Querida recém-descoberta grávida, eu sei que você não se reconhece mais.
Apenas algumas semanas passadas da confirmação, você sente. São as cólicas que vêm e vão, é o peito doendo, inchando, não cabendo mais nas roupas. São os quadris se redimensionando, abrindo espaço por dentro para acomodar quem chegou, está chegando, se formando. É a indisposição dos primeiros meses. É a sensação de ter sido enganada, cadê o famoso brilho da gravidez?
Calma. Ele já vem. E depois vai, depois volta. É assim.
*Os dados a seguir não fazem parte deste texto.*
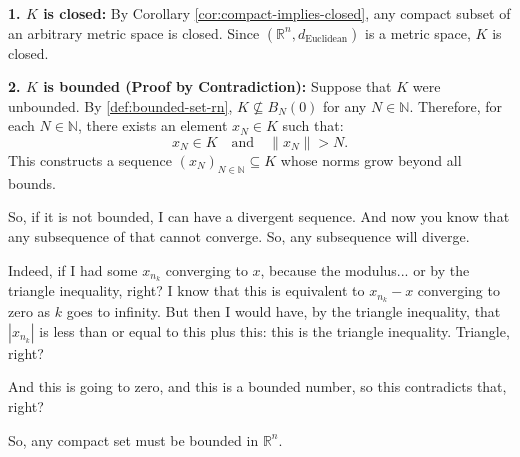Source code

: \begin{proofWrapper}
\begin{content}
\textbf{1. $K$ is closed:}
By Corollary \ref{cor:compact-implies-closed}, any compact subset of an arbitrary metric space is closed. Since $(\mathbb{R}^n, d_{\text{Euclidean}})$ is a metric space, $K$ is closed.

\textbf{2. $K$ is bounded (Proof by Contradiction):}
Suppose that $K$ were unbounded.
By \cref{def:bounded-set-rn}, $K \not\subseteq B_N(0)$ for any $N \in \mathbb{N}$. Therefore, for each $N \in \mathbb{N}$, there exists an element $x_N \in K$ such that:
\begin{equation}\label{eq:unbounded-sequence-norm}
x_N \in K \quad \text{and} \quad \|x_N\| > N.
\end{equation}
This constructs a sequence $(x_N)_{N \in \mathbb{N}} \subseteq K$ whose norms grow beyond all bounds.
\end{content}

\begin{speech}[00:46:48 - 00:48:31]
So, if it is not bounded, I can have a divergent sequence. And now you know that any subsequence of that cannot converge. So, any subsequence will diverge. 

Indeed,  if I had some $x_{n_k}$ converging to $x$,  because the modulus... or by the triangle inequality, right? I know that this is equivalent to $x_{n_k} - x$ converging to zero  as $k$ goes to infinity.  But then I would have, by the triangle inequality, that $|x_{n_k}|$  is less than or equal to this plus this:  this is the triangle inequality. Triangle, right? 

And this is going to zero, and this is a bounded number, so this contradicts that, right? 

So, any compact set must be bounded in $\mathbb{R}^n$. 
\end{speech}

\begin{hidden}
\end{hidden}


\end{proofWrapper}

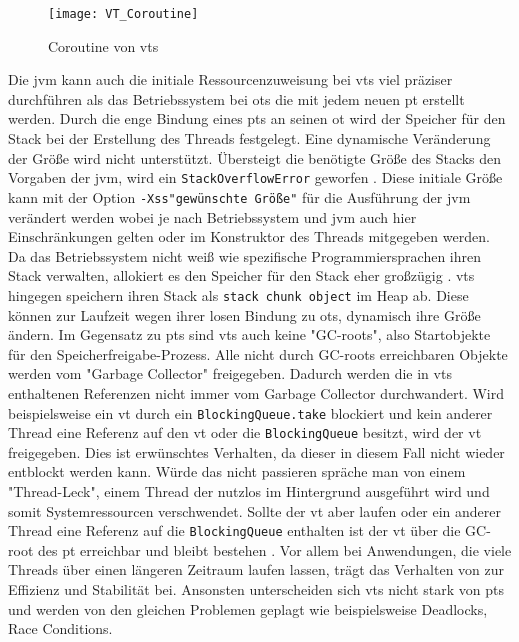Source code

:     \begin{figure}[H]
        \centering
        \texttt{[image: VT\_Coroutine]}
        \caption{Coroutine von \Glspl{vt}}
        \label{fig:VT_Coroutine}
    \end{figure}

    Die \gls{jvm} kann auch die initiale Ressourcenzuweisung bei \Glspl{vt} viel präziser durchführen als das Betriebssystem bei \Glspl{ot} die mit jedem neuen \gls{pt}
    erstellt werden. Durch die enge Bindung eines \Glspl{pt} an seinen \gls{ot} wird der Speicher für den Stack bei der Erstellung des Threads festgelegt.
    Eine dynamische Veränderung der Größe wird nicht unterstützt. Übersteigt die benötigte Größe des Stacks den Vorgaben der \gls{jvm}, wird ein \texttt{StackOverflowError}
    geworfen \cite{jvmSpecification}. Diese initiale Größe kann mit der Option \texttt{-Xss"gewünschte Größe"} für die Ausführung der \gls{jvm} verändert werden wobei 
    je nach Betriebssystem und \gls{jvm} auch hier Einschränkungen gelten oder im Konstruktor des Threads mitgegeben werden.
    Da das Betriebssystem nicht weiß wie spezifische Programmiersprachen ihren Stack verwalten, allokiert
    es den Speicher für den Stack eher großzügig \cite{ProjectLoom}.
    \Glspl{vt} hingegen speichern ihren Stack als \texttt{stack chunk object} im Heap ab. Diese können zur Laufzeit wegen ihrer losen Bindung zu \Glspl{ot},
    dynamisch ihre Größe ändern. 
    Im Gegensatz zu \Glspl{pt} sind \Glspl{vt} auch keine "GC-roots", also Startobjekte für den Speicherfreigabe-Prozess. Alle nicht durch GC-roots erreichbaren
    Objekte werden vom "Garbage Collector" freigegeben. Dadurch werden die in \Glspl{vt} enthaltenen
    Referenzen nicht immer vom Garbage Collector durchwandert. Wird beispielsweise ein \gls{vt} durch ein \texttt{BlockingQueue.take} blockiert und kein anderer Thread eine
    Referenz auf den \gls{vt} oder die \texttt{BlockingQueue} besitzt, wird der \gls{vt} freigegeben. Dies ist erwünschtes Verhalten, da dieser in diesem Fall 
    nicht wieder entblockt werden kann. Würde das nicht passieren spräche man von einem "Thread-Leck", einem Thread der nutzlos im Hintergrund ausgeführt wird und somit
    Systemressourcen verschwendet. 
    Sollte der \gls{vt} aber laufen oder ein anderer Thread eine Referenz auf die \texttt{BlockingQueue} enthalten ist der 
    \gls{vt} über die GC-root des \gls{pt} erreichbar und bleibt bestehen \cite{JEP425}.
    Vor allem bei Anwendungen, die viele Threads über einen längeren Zeitraum  laufen lassen, trägt das Verhalten von  zur Effizienz und Stabilität bei.
    Ansonsten unterscheiden sich \Glspl{vt} nicht stark von \Glspl{pt} und werden von den gleichen Problemen geplagt wie beispielsweise Deadlocks, Race Conditions\cite{JEP425}.

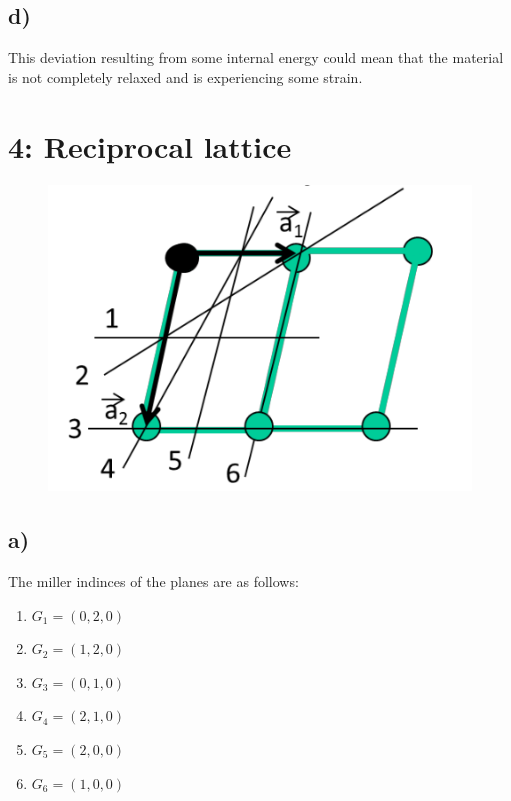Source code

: \documentclass[a4paper, 11pt]{article}
\begin{document}
		\subsection*{d)}
			This deviation resulting from some internal energy could mean that the material is not completely relaxed and is experiencing some strain.
	\newpage
	\section*{4: Reciprocal lattice}
		\begin{figure}[H]
			\centering
			\includegraphics[width = 0.7\linewidth]{lattice.png}
		\end{figure}
		\subsection*{a)}
			The miller indinces of the planes are as follows:\\
			\begin{enumerate}
				\item $G_1 = (0,2,0)$
				\item $G_2 = (1,2,0)$
				\item $G_3 = (0,1,0)$
				\item $G_4 = (2,1,0)$
				\item $G_5 = (2,0,0)$
				\item $G_6 = (1,0,0)$
			\end{enumerate}
\end{document}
De quem é este corpo? Não é mais seu. É seu e de seu bebê. Estado liminar. Como estar presa dentro da soleira da porta, sem passar para o lado de dentro e sem poder voltar para o lado de fora; é assim a gravidez, um não ser si mesma sem ser o outro, um estar que se dilata no tempo enquanto o espaço estica, acolhe, preserva. Uma entre fase, um interlúdio. Aprendizagem da espera.
Dizem que as grávidas têm sonhos estranhos no começo da gravidez. Eu passei por isso. Num desses sonhos, eu tinha que tomar um líquido extraterrestre para poder continuar a viver. Lutei para não ter que bebê-lo, mas não tive escolha. Precisei colocar no meu corpo a substância estrangeira. Aceitar o bebê estrangeiro, aquele corpo estranho no meu corpo familiar, novo corpo mamífero. Eu, controladora e organizada, queria passar pela gravidez sem que ela passasse por mim. Queria gerenciar e acontecer minha gravidez, mas foi ela que me aconteceu, apesar de mim, ainda bem. Demorei a entender que a única coisa que se pode fazer no limiar da porta é se entregar enquanto o próximo passo não for possível.
Estar grávida é um segredo com prazo de validade. Outros podem ser guardados, deixando a aparência intacta; mas a barriga crescendo não é um detalhe, é um grito de bicho no meio da noite. E eu aceitei esse grito no corpo, aceitei meu corpo se expandindo, tomando mais espaço, falando por mim tudo aquilo que eu calava. Inventei minha esquizofrenia circunstancial: responsabilizar o bebê pelo mau humor, pelas lágrimas, pela sensibilidade. Depois entendi que precisava de espaço para gestar em paz. Recolhimento. Dormir cedo. Curtir o corpo. O corpo intensificado: mais sabor, mais amor, mais sono, mais fome, mais sede. Mais um. Mais um corpo dentro do corpo. Dois estando em um.
E foi então que chegou o brilho da gravidez.
No funcionamento perfeito e inesperado de dois corações no mesmo espaço, eu era a mulher hiperbólica, lunar, que tinha mais sangue dentro de mim, mais vida por que lutar, o corpo mais forte para abrir caminhos. Mais perto da água e mais longe do asfalto, os pés pisando firmes na terra, deixei minha filha se enraizar em mim, até que ela estivesse pronta. Pronta para vir ser uma a meu lado, saindo do meu corpo para me dar as mãos.